The purpose of this study was to investigate the effect of clonidine, an alpha2-adrenergic receptor (α2-ADR) agonist, on vascular endothelial growth factor (VEGF) expression and secretion in the human retinal pigment epithelial cell line (ARPE-19) stimulated with interleukin-1β (IL-1β).

Methods

Alpha2-ADRs (α2A, α2B, and α2C) mRNA expression in ARPE-19 cells was examined by semiquantitative reverse transcription polymerase chain reaction (RT-PCR). Clonidine and inhibitors against protein kinases that are involved in the regulation of the intracellular signal transduction were added to serum-free medium before stimulation of IL-1β. The α2-ADR antagonist, Yohimbine, was loaded 30 min before the addition of clonidine. The expression of VEGF mRNA and protein was measured by real-time PCR and enzyme-linked immunosorbent assay.

Results

Alpha2A-ADR, α2B-ADR, and α2C-ADR mRNA was expressed in RPE cells.
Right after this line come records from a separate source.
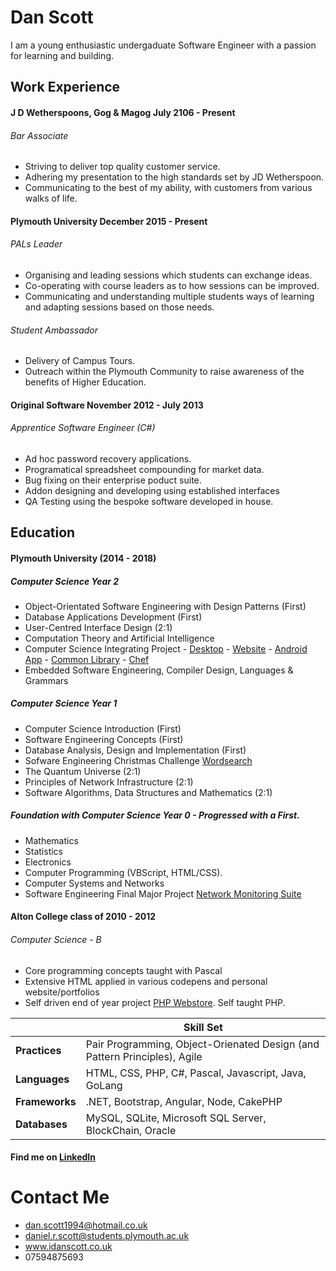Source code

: # Dan Scott

I am a young enthusiastic undergaduate Software Engineer with a passion for learning and building.

## Work Experience
#### J D Wetherspoons, Gog & Magog July 2106 - Present 
###### Bar Associate 
- Striving to deliver top quality customer service. 
- Adhering my presentation to the high standards set by JD Wetherspoon.
- Communicating to the best of my ability, with customers from various walks of life.

#### Plymouth University December 2015 - Present
###### PALs Leader
- Organising and leading sessions which students can exchange ideas.
- Co-operating with course leaders as to how sessions can be improved.
- Communicating and understanding multiple students ways of learning and adapting sessions based on those needs.

###### Student Ambassador 
- Delivery of Campus Tours.
- Outreach within the Plymouth Community to raise awareness of the benefits of Higher Education.

#### Original Software November 2012 - July 2013
###### Apprentice Software Engineer (C#)
- Ad hoc password recovery applications.
- Programatical spreadsheet compounding for market data. 
- Bug fixing on their enterprise poduct suite.
- Addon designing and developing using established interfaces
- QA Testing using the bespoke software developed in house.

## Education 
#### Plymouth University (2014 - 2018)
##### Computer Science Year 2
- Object-Orientated Software Engineering with Design Patterns (First)
- Database Applications Development (First)
- User-Centred Interface Design (2:1)
- Computation Theory and Artificial Intelligence
- Computer Science Integrating Project - [Desktop](https://github.com/iDanScott/PizzaHeavenDesktop) - [Website](https://github.com/iDanScott/PizzaHeavenWebsite) - [Android App](https://github.com/iDanScott/PizzaHeavenDelivery) - [Common Library](https://github.com/iDanScott/PizzaHeavenLib) - [Chef](https://github.com/iDanScott/PizzaHeavenChef)
- Embedded Software Engineering, Compiler Design, Languages & Grammars

##### Computer Science Year 1 
- Computer Science Introduction (First)
- Software Engineering Concepts (First)
- Database Analysis, Design and Implementation (First) 
- Sofware Engineering Christmas Challenge [Wordsearch](https://github.com/iDanScott/WordSearch)
- The Quantum Universe (2:1)
- Principles of Network Infrastructure (2:1)
- Software Algorithms, Data Structures and Mathematics (2:1)

##### Foundation with Computer Science Year 0 - Progressed with a First.
- Mathematics 
- Statistics 
- Electronics
- Computer Programming (VBScript, HTML/CSS).
- Computer Systems and Networks 
- Software Engineering Final Major Project [Network Monitoring Suite](https://github.com/iDanScott/UniProject)

#### Alton College class of 2010 - 2012
###### Computer Science - B
- Core programming concepts taught with Pascal
- Extensive HTML applied in various codepens and personal website/portfolios
- Self driven end of year project [PHP Webstore](https://github.com/iDanScott/PHP-Webstore). Self taught PHP.

||Skill Set| 
|---|---|
| **Practices** | Pair Programming, Object-Orienated Design (and Pattern Principles), Agile |
| **Languages** | HTML, CSS, PHP, C#, Pascal, Javascript, Java, GoLang | 
| **Frameworks** | .NET, Bootstrap, Angular, Node, CakePHP | 
| **Databases** | MySQL, SQLite, Microsoft SQL Server, BlockChain, Oracle | 

#### Find me on [LinkedIn](https://uk.linkedin.com/in/dan-scott-03b4b93a)

# Contact Me 
- dan.scott1994@hotmail.co.uk
- daniel.r.scott@students.plymouth.ac.uk
- www.idanscott.co.uk
- 07594875693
Clonidine, an inhibitor of p38MAPK and MEK1/2, inhibited the expression of VEGF protein and mRNA in the RPE cells stimulated with IL-1β. The inhibitory effect of clonidine on the secretion of VEGF protein stimulated with IL-1β was blocked by α2-ADR antagonists.

Conclusions

The effect of clonidine on the expression of VEGF may be via suppression of the p38MAPK and MEK1/2 signal transduction pathways activated with IL-1β.

The authors have no financial relationship with any organization.
The authors have full control of all primary data, and agree to allow Graefe’s Archive for Clinic and Experimental Ophthalmology to review the data upon request.